Proof is an Irish television series, co-produced by Subotica for broadcast on RTÉ; it was first broadcast on 5 January 2004. Starring Finbar Lynch and Orla Brady as investigative journalists Terry Corcoran and Maureen Boland, Proof lasted for two series, with a second series, subtitled Prescription for Murder, airing in April 2005. The series was a co-production with TV2 of Denmark, and as such, both series were broadcast in the region in 2006. Likewise, both series aired on PBS in the United States and were released on DVD in January and April 2007. In 2009, both series were broadcast by Scottish broadcaster STV.

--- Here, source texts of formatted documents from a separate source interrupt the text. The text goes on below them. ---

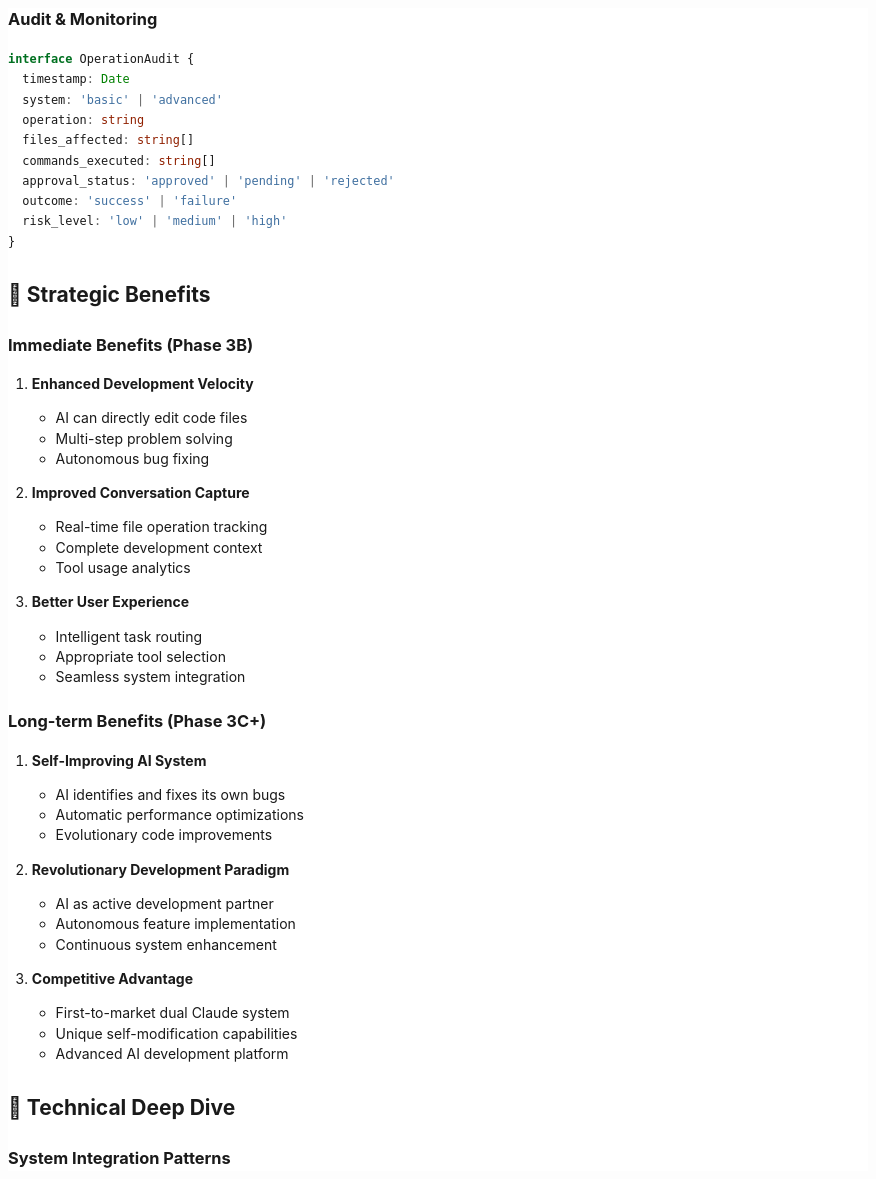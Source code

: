 ### Audit & Monitoring
```typescript
interface OperationAudit {
  timestamp: Date
  system: 'basic' | 'advanced'
  operation: string
  files_affected: string[]
  commands_executed: string[]
  approval_status: 'approved' | 'pending' | 'rejected'
  outcome: 'success' | 'failure'
  risk_level: 'low' | 'medium' | 'high'
}
```

## 🎯 Strategic Benefits

### Immediate Benefits (Phase 3B)
1. **Enhanced Development Velocity**
   - AI can directly edit code files
   - Multi-step problem solving
   - Autonomous bug fixing

2. **Improved Conversation Capture**
   - Real-time file operation tracking
   - Complete development context
   - Tool usage analytics

3. **Better User Experience**
   - Intelligent task routing
   - Appropriate tool selection
   - Seamless system integration

### Long-term Benefits (Phase 3C+)
1. **Self-Improving AI System**
   - AI identifies and fixes its own bugs
   - Automatic performance optimizations
   - Evolutionary code improvements

2. **Revolutionary Development Paradigm**
   - AI as active development partner
   - Autonomous feature implementation
   - Continuous system enhancement

3. **Competitive Advantage**
   - First-to-market dual Claude system
   - Unique self-modification capabilities
   - Advanced AI development platform

## 🔬 Technical Deep Dive

### System Integration Patterns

The first series was directed by Ciaran Donnelly and the second by Thaddeus O'Sullivan. Tristan Lynch and Mary Callery acted as executive producers. Both series were filmed on location in Ireland. The series was a hit with critics and audiences alike, and became a ratings success for RTÉ, becoming the channel's most watched drama in 2004, beating off soap opera Fair City. Orla Brady also received an Irish Film and Television Award nomination for Best Actress in a TV serial in 2004, and the first series was also up for nomination for best TV serial.

Production
Proof was created by Tony Philpott, who also wrote the first two episodes of the first series. Proof notably made headlines when it was discovered that Philpott's original screenplay had been "dumbed down" by network executives and some of the more politically critical elements had been removed. The screenplay was read by a Sunday Times TV critic, who noted the excisions and wrote about them in an article separate to his TV column.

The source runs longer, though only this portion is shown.